**WORK REQUIRED:**
Print nothing but the lines below starting at the line that holds "जलं वा न पिबेन्मासे" and ending at the line that holds "जपेच्चैव च गायत्रीं", including both, each exactly as written.

↓↓↓

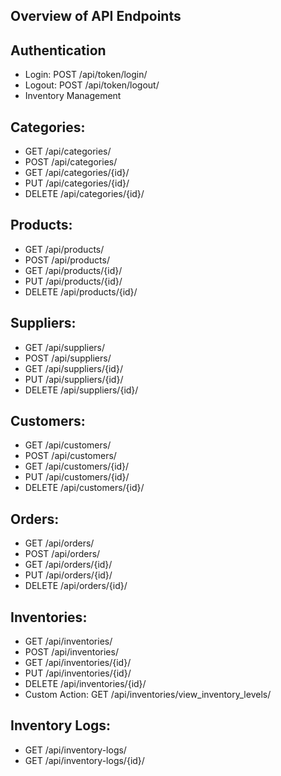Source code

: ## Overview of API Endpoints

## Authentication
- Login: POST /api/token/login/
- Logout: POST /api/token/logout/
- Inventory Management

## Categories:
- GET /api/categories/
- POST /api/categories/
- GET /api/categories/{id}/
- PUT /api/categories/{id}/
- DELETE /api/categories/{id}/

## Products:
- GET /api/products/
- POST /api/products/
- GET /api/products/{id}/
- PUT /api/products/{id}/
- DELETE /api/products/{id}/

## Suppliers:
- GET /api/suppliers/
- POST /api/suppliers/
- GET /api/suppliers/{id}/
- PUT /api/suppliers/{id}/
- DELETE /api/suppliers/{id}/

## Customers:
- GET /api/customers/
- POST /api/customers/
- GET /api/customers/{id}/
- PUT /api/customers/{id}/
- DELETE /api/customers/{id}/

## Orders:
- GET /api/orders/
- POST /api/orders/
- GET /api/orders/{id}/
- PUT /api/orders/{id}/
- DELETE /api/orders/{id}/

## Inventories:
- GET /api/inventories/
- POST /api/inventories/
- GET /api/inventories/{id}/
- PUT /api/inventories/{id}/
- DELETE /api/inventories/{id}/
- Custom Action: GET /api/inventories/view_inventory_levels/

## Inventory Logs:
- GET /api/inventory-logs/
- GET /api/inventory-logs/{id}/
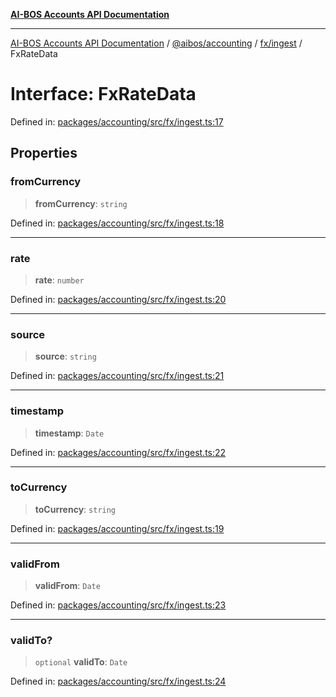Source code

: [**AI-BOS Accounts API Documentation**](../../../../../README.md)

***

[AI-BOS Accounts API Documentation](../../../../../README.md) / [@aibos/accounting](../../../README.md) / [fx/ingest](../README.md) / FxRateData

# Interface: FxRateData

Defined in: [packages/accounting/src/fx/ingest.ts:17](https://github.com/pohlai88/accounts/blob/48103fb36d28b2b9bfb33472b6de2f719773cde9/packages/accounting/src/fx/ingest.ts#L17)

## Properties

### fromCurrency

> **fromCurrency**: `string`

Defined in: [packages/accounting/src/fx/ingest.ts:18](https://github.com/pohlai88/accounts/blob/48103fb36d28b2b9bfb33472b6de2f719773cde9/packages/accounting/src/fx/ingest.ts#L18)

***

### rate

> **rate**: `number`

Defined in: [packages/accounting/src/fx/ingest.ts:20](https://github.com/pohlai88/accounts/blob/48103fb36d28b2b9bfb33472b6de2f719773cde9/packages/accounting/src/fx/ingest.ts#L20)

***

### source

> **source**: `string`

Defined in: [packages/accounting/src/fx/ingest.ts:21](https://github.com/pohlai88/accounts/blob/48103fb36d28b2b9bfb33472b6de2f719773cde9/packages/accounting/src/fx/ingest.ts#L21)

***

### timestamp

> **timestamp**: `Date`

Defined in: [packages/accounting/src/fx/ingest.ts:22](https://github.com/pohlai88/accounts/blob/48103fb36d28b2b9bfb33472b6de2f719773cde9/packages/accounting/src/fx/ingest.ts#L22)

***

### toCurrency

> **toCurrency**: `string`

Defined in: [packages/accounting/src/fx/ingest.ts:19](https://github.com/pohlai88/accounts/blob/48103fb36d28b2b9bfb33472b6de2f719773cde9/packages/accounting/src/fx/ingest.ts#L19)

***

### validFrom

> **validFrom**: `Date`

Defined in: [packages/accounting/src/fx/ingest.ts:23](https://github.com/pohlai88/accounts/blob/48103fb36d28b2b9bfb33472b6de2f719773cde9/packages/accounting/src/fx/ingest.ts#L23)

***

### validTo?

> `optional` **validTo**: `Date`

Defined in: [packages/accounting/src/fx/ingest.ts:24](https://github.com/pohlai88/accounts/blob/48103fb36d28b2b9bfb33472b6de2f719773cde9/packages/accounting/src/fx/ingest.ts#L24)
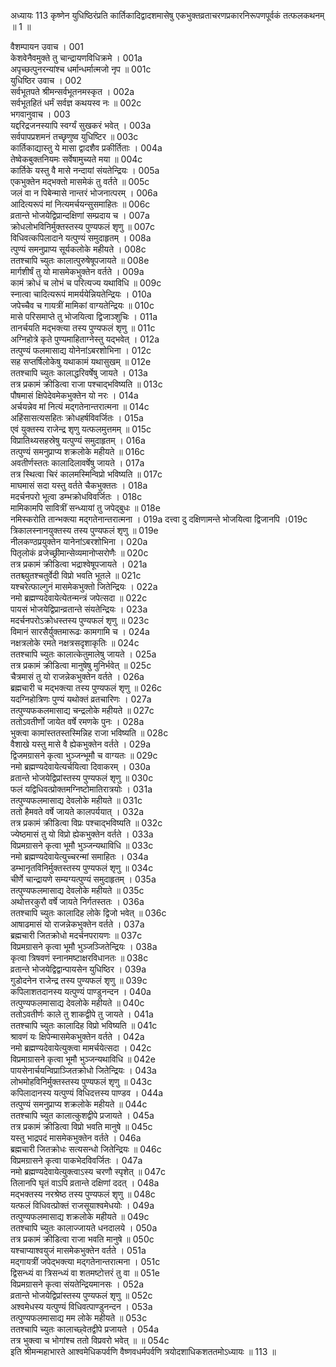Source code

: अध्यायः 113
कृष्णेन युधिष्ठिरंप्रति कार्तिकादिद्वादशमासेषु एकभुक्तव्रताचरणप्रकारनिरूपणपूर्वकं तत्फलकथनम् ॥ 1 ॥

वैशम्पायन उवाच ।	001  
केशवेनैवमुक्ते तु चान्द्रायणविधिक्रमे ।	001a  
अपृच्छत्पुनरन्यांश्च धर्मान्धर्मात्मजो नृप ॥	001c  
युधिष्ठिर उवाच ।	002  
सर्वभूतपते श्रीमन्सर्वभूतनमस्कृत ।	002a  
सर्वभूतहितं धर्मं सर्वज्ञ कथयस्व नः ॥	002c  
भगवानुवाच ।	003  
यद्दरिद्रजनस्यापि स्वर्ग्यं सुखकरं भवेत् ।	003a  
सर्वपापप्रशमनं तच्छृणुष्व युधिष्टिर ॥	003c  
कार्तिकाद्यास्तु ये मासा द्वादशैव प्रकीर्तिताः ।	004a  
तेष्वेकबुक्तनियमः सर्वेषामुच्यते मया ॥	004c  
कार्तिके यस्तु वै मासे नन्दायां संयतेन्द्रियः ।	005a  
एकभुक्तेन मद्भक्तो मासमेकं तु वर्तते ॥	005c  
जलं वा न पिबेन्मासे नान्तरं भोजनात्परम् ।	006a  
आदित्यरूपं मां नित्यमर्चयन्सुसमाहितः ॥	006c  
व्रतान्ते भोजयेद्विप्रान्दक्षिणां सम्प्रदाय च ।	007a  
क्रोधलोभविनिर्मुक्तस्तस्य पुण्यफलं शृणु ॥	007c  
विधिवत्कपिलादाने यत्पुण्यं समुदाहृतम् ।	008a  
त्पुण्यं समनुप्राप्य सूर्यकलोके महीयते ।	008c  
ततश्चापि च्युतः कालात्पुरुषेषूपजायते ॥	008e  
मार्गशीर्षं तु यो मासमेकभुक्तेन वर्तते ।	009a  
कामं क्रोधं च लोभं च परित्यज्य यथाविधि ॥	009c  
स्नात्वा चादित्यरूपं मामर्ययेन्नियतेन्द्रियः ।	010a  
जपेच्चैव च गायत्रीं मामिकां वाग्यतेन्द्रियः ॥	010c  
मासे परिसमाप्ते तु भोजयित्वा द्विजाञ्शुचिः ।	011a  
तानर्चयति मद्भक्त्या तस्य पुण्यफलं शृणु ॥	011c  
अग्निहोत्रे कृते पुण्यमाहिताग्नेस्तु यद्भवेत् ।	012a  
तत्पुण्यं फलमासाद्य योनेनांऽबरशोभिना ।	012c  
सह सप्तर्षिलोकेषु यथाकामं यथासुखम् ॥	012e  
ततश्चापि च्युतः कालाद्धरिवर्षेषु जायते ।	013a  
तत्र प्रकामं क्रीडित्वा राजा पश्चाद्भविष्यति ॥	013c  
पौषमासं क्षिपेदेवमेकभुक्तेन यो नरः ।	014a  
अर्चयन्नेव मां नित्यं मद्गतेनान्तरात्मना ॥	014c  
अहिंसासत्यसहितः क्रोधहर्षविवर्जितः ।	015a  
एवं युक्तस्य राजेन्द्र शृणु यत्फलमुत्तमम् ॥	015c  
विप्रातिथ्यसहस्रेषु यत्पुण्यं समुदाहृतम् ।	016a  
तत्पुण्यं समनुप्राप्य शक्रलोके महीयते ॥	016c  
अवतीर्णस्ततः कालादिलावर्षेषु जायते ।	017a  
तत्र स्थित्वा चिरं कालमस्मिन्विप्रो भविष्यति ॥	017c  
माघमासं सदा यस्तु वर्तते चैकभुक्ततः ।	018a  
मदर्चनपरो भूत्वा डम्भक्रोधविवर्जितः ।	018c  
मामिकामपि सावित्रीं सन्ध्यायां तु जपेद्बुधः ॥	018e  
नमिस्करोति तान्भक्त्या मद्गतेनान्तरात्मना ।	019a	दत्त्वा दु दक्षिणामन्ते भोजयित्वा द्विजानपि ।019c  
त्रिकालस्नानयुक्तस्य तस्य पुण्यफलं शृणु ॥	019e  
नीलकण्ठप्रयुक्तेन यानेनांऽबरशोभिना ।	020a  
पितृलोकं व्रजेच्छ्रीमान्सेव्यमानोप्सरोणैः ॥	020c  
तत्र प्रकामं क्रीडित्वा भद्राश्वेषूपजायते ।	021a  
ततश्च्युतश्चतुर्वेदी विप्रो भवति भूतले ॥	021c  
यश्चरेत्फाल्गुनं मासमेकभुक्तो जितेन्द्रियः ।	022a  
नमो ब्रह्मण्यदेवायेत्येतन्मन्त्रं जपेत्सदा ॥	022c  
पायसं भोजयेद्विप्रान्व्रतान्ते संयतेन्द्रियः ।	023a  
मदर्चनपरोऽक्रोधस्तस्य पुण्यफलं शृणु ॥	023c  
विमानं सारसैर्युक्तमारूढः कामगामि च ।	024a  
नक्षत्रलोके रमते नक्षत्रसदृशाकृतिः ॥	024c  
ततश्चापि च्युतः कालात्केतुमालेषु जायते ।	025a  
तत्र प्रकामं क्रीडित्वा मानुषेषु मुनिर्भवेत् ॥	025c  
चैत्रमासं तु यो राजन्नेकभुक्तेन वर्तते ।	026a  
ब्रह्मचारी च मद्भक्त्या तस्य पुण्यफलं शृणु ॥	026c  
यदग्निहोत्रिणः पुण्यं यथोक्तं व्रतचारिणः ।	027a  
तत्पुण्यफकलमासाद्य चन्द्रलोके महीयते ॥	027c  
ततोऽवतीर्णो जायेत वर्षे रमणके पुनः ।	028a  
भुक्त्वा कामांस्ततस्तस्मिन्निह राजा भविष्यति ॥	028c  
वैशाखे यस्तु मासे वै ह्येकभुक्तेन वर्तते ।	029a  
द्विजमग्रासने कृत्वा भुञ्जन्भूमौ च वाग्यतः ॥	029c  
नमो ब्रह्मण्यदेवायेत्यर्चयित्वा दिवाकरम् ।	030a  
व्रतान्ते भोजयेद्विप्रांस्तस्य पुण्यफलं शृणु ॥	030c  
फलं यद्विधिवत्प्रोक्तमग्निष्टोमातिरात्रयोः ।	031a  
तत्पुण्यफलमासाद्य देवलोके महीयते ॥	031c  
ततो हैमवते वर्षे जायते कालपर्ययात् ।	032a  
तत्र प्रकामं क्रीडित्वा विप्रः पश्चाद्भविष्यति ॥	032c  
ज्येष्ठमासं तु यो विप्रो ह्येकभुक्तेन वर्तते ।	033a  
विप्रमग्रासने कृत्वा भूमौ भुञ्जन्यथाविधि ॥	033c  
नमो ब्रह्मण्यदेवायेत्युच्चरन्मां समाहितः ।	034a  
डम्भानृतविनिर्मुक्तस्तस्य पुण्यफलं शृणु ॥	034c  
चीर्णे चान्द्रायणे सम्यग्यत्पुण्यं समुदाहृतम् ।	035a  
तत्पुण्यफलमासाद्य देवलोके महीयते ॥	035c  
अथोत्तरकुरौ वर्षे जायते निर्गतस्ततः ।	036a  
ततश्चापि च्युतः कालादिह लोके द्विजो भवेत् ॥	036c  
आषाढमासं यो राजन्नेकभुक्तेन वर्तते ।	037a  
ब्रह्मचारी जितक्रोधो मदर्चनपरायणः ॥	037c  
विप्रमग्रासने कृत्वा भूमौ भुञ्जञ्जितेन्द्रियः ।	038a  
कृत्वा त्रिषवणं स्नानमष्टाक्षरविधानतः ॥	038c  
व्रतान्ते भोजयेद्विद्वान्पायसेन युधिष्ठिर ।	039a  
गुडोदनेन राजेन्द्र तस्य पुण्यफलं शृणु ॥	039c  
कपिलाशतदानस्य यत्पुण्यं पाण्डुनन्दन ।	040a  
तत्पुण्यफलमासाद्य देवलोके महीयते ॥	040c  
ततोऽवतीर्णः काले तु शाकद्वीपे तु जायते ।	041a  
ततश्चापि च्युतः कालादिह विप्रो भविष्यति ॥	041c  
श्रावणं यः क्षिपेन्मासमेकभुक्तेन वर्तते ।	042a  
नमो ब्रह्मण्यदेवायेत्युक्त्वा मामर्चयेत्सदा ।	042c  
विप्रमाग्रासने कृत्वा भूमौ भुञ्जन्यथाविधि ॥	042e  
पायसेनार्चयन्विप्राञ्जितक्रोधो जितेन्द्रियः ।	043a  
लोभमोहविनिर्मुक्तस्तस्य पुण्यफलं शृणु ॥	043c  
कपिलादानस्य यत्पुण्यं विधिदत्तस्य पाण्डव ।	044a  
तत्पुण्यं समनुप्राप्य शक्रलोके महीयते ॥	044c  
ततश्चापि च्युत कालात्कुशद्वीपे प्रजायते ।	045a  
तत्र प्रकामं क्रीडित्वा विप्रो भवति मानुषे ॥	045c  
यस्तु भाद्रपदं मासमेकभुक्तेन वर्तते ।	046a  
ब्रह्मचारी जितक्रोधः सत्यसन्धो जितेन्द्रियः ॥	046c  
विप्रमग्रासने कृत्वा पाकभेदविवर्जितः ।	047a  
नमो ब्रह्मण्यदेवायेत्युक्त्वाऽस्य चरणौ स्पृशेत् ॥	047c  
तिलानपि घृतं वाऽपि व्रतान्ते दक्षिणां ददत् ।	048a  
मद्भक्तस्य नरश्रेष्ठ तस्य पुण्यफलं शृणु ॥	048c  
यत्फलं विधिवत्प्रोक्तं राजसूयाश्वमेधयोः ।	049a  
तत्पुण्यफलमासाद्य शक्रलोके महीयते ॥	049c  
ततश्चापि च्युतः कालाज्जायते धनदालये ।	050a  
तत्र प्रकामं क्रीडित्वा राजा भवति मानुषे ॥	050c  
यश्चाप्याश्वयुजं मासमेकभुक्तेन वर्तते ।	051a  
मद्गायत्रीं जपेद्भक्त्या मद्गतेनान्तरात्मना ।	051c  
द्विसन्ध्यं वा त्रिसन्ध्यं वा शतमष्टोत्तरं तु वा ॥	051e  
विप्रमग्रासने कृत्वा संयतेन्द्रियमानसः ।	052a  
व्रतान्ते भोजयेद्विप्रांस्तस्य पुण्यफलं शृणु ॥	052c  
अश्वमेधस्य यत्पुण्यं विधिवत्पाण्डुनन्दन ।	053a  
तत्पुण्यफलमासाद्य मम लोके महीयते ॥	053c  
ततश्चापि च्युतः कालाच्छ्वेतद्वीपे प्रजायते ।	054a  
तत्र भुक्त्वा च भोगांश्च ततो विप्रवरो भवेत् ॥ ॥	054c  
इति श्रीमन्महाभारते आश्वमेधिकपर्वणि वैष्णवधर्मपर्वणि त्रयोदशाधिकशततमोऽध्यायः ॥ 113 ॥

↑↑↑

**ANSWER TO THIS EXERCISE:**
जलं वा न पिबेन्मासे नान्तरं भोजनात्परम् ।	006a  
आदित्यरूपं मां नित्यमर्चयन्सुसमाहितः ॥	006c  
व्रतान्ते भोजयेद्विप्रान्दक्षिणां सम्प्रदाय च ।	007a  
क्रोधलोभविनिर्मुक्तस्तस्य पुण्यफलं शृणु ॥	007c  
विधिवत्कपिलादाने यत्पुण्यं समुदाहृतम् ।	008a  
त्पुण्यं समनुप्राप्य सूर्यकलोके महीयते ।	008c  
ततश्चापि च्युतः कालात्पुरुषेषूपजायते ॥	008e  
मार्गशीर्षं तु यो मासमेकभुक्तेन वर्तते ।	009a  
कामं क्रोधं च लोभं च परित्यज्य यथाविधि ॥	009c  
स्नात्वा चादित्यरूपं मामर्ययेन्नियतेन्द्रियः ।	010a  
जपेच्चैव च गायत्रीं मामिकां वाग्यतेन्द्रियः ॥	010c  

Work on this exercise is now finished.